Reputation: 43
We have an object (XML or JSON) and we map it to a DTO successfully, it takes too long (5~7 minutes) to be inserted in our database, so we went through Parallel.ForEach
, but eventually, we noticed that there are some data entered incorrectly, like the Category
has all items with the same name, but other different properties are 100% correct, in other case, we noticed that all data are the same in one category, although, the provided JSON object doesn't have that.
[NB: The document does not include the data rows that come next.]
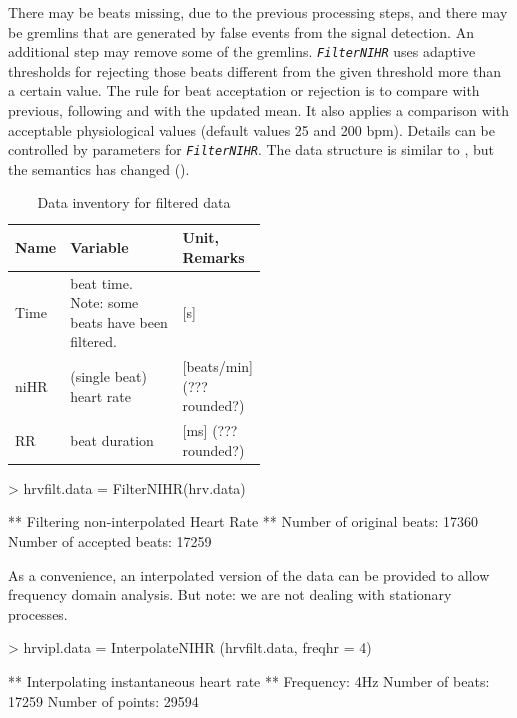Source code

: \documentclass[a4paper, english, utf8]{amsart}
\newcommand\code[1]{\textsl{\texttt{#1}}}
\begin{document}
There may be beats missing, due to the previous processing steps, and there may be gremlins that are 
generated by false events from the signal detection. An additional step may remove  some of the gremlins. 
\code{FilterNIHR} uses adaptive thresholds for rejecting those beats different from the given threshold 
more than a certain value. The rule for beat acceptation or rejection is to compare with previous, following 
and with the updated mean. It also applies a comparison with acceptable physiological values (default 
values 25 and 200 bpm). Details can be controlled by parameters for \code{FilterNIHR}. The data 
structure is similar to  , 
but the semantics has changed ().

\begin{table}
\begin{center}
\begin{tabular}{|l|p{0.5\linewidth}|l|}
\hline
\rowcolor[gray]{0.8}%
Name&Variable&Unit, Remarks\\
\hline
Time&beat time. Note: some beats have been filtered.&[s]\\
niHR&(single beat) heart rate&[beats/min] (??? rounded?)\\
RR&beat duration&[ms]  (??? rounded?)\\
\hline
\end{tabular}
\end{center}
\caption{Data inventory for filtered data}\label{tab:inventoryfilt}
\end{table}

\begin{Schunk}
\begin{Sinput}
> hrvfilt.data = FilterNIHR(hrv.data)
\end{Sinput}
\begin{Soutput}
** Filtering non-interpolated Heart Rate **
   Number of original beats: 17360 
   Number of accepted beats: 17259 
\end{Soutput}
\end{Schunk}

As a convenience, an interpolated version of the data can be provided to allow frequency domain analysis. But note: we are not dealing with stationary processes.

\begin{Schunk}
\begin{Sinput}
> hrvipl.data = InterpolateNIHR (hrvfilt.data, freqhr = 4)
\end{Sinput}
\begin{Soutput}
** Interpolating instantaneous heart rate **
   Frequency: 4Hz
   Number of beats: 17259 
   Number of points: 29594 
\end{Soutput}
\end{Schunk}
\end{document}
I confess it is so fast, it takes less than a minute, but with wrong insertion, have a look below on the used code:
JSON
[
{
"CategoryId": 1,
"CategoryName": "Drinks",
"SortOrder": 1,
"Products": [
{
"ProductId": 100,
"ProductName": "Black Tea",
"SortOrder": 1,
"Price": 5,
"Choices": []
},
{
"ProductId": 101,
"ProductName": "Turkish Coffee",
"SortOrder": 2,
"Price": 7.5,
"Choices": []
},
{
"ProductId": 102,
"ProductName": "Green Tea",
"SortOrder": 3,
"Price": 6,
"Choices": []
},
{
"ProductId": 103,
"ProductName": "Café Latte Medium",
"SortOrder": 4,
"Price": 10,
"Choices": []
},
{
"ProductId": 104,
"ProductName": "Orange Juice",
"SortOrder": 5,
"Price": 11,
"Choices": []
},
{
"ProductId": 105,
"ProductName": "Mixed Berry Juice",
"SortOrder": 6,
"Price": 12.5,
"Choices": []
}
]
},
{
"CategoryId": 1,
"CategoryName": "Meals",
"SortOrder": 1,
"Products": [
{
"ProductId": 200,
"ProductName": "Breakfast Meal",
"SortOrder": 1,
"Price": 16,
"Choices": [
{
"ChoiceId": 3000,
"ChoiceName": "Strawberry Jam",
"SortOrder": 1,
"Price": 0
},
{
"ChoiceId": 3001,
"ChoiceName": "Apricot Jam",
"SortOrder": 2,
"Price": 0
},
{
"ChoiceId": 3002,
"ChoiceName": "Orange Jam",
"SortOrder": 3,
"Price": 0
},
{
"ChoiceId": 3003,
"ChoiceName": "Café Latte",
"SortOrder": 4,
"Price": 2
}
]
},
{
"ProductId": 201,
"ProductName": "Mixed Grill",
"SortOrder": 1,
"Price": 30,
"Choices": [
{
"ChoiceId": 3004,
"ChoiceName": "Moutabal",
"SortOrder": 1,
"Price": 0
},
{
"ChoiceId": 3005,
"ChoiceName": "Mineral Water",
"SortOrder": 2,
"Price": 0
},
{
"ChoiceId": 3006,
"ChoiceName": "French Fries",
"SortOrder": 2,
"Price": 0
},
{
"ChoiceId": 3007,
"ChoiceName": "Grilled Potatoes",
"SortOrder": 2,
"Price": 0
}
]
}
]
}
]
C# code
Parallel.ForEach(categories, (category) =>
{
var newCreatedCategoryId = 0;
using (var connection = new SqlConnection("CONNECTION_STRING_HERE"))
{
connection.Open();
using (var command = new SqlCommand("SP_INSERT_INTO_CATEGORIES", connection))
{
command.CommandType = CommandType.StoredProcedure;
command.Parameters.AddWithValue("@P1", category.CategoryName);
command.Parameters.AddWithValue("@P2", category.SortOrder);
newCreatedCategoryId = int.Parse(command.ExecuteScalar().ToString());
command.Dispose();
}
connection.Close();
}
if (newCreatedCategoryId > 0)
{
Parallel.ForEach(category.Products, (product) =>
{
using (var connection = new SqlConnection("CONNECTION_STRING_HERE"))
{
connection.Open();
using (var command = new SqlCommand("SP_INSERT_INTO_PRODUCTS", connection))
{
command.CommandType = CommandType.StoredProcedure;
command.Parameters.AddWithValue("@P1", product.ProductName);
command.Parameters.AddWithValue("@P2", product.Price);
command.Parameters.AddWithValue("@P3", product.SortOrder);
command.Parameters.AddWithValue("@P4", newCreatedCategoryId);
command.ExecuteNonQuery();
command.Dispose();
}
connection.Close();
}
});
}
});
I had a look here, but this is not our issue, we are already using SCOPE_IDENTITY()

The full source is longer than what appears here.